### Your instructions
Each line of the listing is to be copied exactly.

### Given information

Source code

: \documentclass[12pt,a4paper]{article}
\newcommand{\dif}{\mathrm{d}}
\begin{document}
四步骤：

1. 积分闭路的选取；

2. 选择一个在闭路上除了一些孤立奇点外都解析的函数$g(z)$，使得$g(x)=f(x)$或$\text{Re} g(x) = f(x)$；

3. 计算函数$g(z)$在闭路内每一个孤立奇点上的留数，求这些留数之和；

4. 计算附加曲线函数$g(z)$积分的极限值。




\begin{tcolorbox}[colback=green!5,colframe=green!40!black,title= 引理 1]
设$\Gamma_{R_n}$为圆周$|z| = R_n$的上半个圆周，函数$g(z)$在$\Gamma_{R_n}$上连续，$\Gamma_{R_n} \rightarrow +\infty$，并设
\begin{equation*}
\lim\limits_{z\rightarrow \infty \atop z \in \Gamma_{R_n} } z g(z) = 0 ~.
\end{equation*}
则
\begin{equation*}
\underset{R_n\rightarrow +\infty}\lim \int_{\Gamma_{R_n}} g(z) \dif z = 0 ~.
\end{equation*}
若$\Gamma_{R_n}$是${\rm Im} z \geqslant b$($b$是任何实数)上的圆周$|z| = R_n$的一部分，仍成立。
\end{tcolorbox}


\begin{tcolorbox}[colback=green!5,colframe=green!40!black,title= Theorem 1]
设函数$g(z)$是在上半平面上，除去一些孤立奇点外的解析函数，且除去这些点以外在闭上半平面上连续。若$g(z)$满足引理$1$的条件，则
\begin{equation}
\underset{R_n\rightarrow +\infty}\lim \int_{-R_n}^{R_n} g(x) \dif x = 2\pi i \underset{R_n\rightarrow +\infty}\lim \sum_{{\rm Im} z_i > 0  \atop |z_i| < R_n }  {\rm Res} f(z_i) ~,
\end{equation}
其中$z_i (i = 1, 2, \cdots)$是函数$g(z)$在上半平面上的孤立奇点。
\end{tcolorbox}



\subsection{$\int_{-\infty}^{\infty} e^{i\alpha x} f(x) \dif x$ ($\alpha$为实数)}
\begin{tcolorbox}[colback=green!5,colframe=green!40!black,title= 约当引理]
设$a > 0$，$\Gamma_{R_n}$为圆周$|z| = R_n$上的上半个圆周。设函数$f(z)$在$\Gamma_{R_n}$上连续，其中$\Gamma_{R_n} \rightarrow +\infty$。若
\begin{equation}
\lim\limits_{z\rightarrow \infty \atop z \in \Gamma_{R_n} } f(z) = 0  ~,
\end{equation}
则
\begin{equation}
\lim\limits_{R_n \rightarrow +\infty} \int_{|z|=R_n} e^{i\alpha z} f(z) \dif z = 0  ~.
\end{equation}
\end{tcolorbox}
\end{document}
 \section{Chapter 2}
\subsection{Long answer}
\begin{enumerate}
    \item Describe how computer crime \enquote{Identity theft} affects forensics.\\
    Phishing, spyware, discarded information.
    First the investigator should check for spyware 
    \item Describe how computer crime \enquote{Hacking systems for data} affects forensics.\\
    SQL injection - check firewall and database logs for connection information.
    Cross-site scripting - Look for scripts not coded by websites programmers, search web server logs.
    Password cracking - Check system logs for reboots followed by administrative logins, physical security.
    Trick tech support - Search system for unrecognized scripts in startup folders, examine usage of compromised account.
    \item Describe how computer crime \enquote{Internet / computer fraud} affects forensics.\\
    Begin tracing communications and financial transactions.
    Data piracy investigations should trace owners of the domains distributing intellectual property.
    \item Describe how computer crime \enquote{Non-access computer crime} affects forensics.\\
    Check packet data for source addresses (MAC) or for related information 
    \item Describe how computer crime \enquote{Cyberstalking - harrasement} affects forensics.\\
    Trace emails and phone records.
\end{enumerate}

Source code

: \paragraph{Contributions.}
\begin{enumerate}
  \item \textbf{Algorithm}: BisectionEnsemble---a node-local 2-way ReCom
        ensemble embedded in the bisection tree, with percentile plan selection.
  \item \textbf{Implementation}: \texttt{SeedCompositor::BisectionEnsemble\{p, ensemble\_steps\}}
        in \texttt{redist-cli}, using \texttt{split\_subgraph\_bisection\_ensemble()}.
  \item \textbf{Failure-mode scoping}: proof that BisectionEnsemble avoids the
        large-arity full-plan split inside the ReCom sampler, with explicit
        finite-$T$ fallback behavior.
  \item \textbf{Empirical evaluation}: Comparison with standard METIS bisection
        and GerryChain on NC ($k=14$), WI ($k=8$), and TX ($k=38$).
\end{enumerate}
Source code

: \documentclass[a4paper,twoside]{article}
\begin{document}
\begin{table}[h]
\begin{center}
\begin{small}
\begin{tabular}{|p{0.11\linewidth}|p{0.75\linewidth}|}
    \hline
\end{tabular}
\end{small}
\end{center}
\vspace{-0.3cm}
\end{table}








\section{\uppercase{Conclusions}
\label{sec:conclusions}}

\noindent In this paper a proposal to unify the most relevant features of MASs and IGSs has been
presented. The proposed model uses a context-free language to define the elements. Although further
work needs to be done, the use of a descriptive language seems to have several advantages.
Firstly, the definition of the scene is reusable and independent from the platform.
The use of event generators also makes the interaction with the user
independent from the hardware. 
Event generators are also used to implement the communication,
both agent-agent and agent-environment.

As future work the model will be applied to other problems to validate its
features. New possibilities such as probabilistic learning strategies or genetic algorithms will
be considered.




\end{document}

### Result below
Source code

: \documentclass[12pt,a4paper]{article}
\newcommand{\dif}{\mathrm{d}}
\begin{document}
四步骤：

1. 积分闭路的选取；

2. 选择一个在闭路上除了一些孤立奇点外都解析的函数$g(z)$，使得$g(x)=f(x)$或$\text{Re} g(x) = f(x)$；

3. 计算函数$g(z)$在闭路内每一个孤立奇点上的留数，求这些留数之和；

4. 计算附加曲线函数$g(z)$积分的极限值。




\begin{tcolorbox}[colback=green!5,colframe=green!40!black,title= 引理 1]
设$\Gamma_{R_n}$为圆周$|z| = R_n$的上半个圆周，函数$g(z)$在$\Gamma_{R_n}$上连续，$\Gamma_{R_n} \rightarrow +\infty$，并设
\begin{equation*}
\lim\limits_{z\rightarrow \infty \atop z \in \Gamma_{R_n} } z g(z) = 0 ~.
\end{equation*}
则
\begin{equation*}
\underset{R_n\rightarrow +\infty}\lim \int_{\Gamma_{R_n}} g(z) \dif z = 0 ~.
\end{equation*}
若$\Gamma_{R_n}$是${\rm Im} z \geqslant b$($b$是任何实数)上的圆周$|z| = R_n$的一部分，仍成立。
\end{tcolorbox}


\begin{tcolorbox}[colback=green!5,colframe=green!40!black,title= Theorem 1]
设函数$g(z)$是在上半平面上，除去一些孤立奇点外的解析函数，且除去这些点以外在闭上半平面上连续。若$g(z)$满足引理$1$的条件，则
\begin{equation}
\underset{R_n\rightarrow +\infty}\lim \int_{-R_n}^{R_n} g(x) \dif x = 2\pi i \underset{R_n\rightarrow +\infty}\lim \sum_{{\rm Im} z_i > 0  \atop |z_i| < R_n }  {\rm Res} f(z_i) ~,
\end{equation}
其中$z_i (i = 1, 2, \cdots)$是函数$g(z)$在上半平面上的孤立奇点。
\end{tcolorbox}



\subsection{$\int_{-\infty}^{\infty} e^{i\alpha x} f(x) \dif x$ ($\alpha$为实数)}
\begin{tcolorbox}[colback=green!5,colframe=green!40!black,title= 约当引理]
设$a > 0$，$\Gamma_{R_n}$为圆周$|z| = R_n$上的上半个圆周。设函数$f(z)$在$\Gamma_{R_n}$上连续，其中$\Gamma_{R_n} \rightarrow +\infty$。若
\begin{equation}
\lim\limits_{z\rightarrow \infty \atop z \in \Gamma_{R_n} } f(z) = 0  ~,
\end{equation}
则
\begin{equation}
\lim\limits_{R_n \rightarrow +\infty} \int_{|z|=R_n} e^{i\alpha z} f(z) \dif z = 0  ~.
\end{equation}
\end{tcolorbox}
\end{document}
 \section{Chapter 2}
\subsection{Long answer}
\begin{enumerate}
    \item Describe how computer crime \enquote{Identity theft} affects forensics.\\
    Phishing, spyware, discarded information.
    First the investigator should check for spyware 
    \item Describe how computer crime \enquote{Hacking systems for data} affects forensics.\\
    SQL injection - check firewall and database logs for connection information.
    Cross-site scripting - Look for scripts not coded by websites programmers, search web server logs.
    Password cracking - Check system logs for reboots followed by administrative logins, physical security.
    Trick tech support - Search system for unrecognized scripts in startup folders, examine usage of compromised account.
    \item Describe how computer crime \enquote{Internet / computer fraud} affects forensics.\\
    Begin tracing communications and financial transactions.
    Data piracy investigations should trace owners of the domains distributing intellectual property.
    \item Describe how computer crime \enquote{Non-access computer crime} affects forensics.\\
    Check packet data for source addresses (MAC) or for related information 
    \item Describe how computer crime \enquote{Cyberstalking - harrasement} affects forensics.\\
    Trace emails and phone records.
\end{enumerate}

Source code

: \paragraph{Contributions.}
\begin{enumerate}
  \item \textbf{Algorithm}: BisectionEnsemble---a node-local 2-way ReCom
        ensemble embedded in the bisection tree, with percentile plan selection.
  \item \textbf{Implementation}: \texttt{SeedCompositor::BisectionEnsemble\{p, ensemble\_steps\}}
        in \texttt{redist-cli}, using \texttt{split\_subgraph\_bisection\_ensemble()}.
  \item \textbf{Failure-mode scoping}: proof that BisectionEnsemble avoids the
        large-arity full-plan split inside the ReCom sampler, with explicit
        finite-$T$ fallback behavior.
  \item \textbf{Empirical evaluation}: Comparison with standard METIS bisection
        and GerryChain on NC ($k=14$), WI ($k=8$), and TX ($k=38$).
\end{enumerate}
Source code

: \documentclass[a4paper,twoside]{article}
\begin{document}
\begin{table}[h]
\begin{center}
\begin{small}
\begin{tabular}{|p{0.11\linewidth}|p{0.75\linewidth}|}
    \hline
\end{tabular}
\end{small}
\end{center}
\vspace{-0.3cm}
\end{table}








\section{\uppercase{Conclusions}
\label{sec:conclusions}}

\noindent In this paper a proposal to unify the most relevant features of MASs and IGSs has been
presented. The proposed model uses a context-free language to define the elements. Although further
work needs to be done, the use of a descriptive language seems to have several advantages.
Firstly, the definition of the scene is reusable and independent from the platform.
The use of event generators also makes the interaction with the user
independent from the hardware. 
Event generators are also used to implement the communication,
both agent-agent and agent-environment.

As future work the model will be applied to other problems to validate its
features. New possibilities such as probabilistic learning strategies or genetic algorithms will
be considered.




\end{document}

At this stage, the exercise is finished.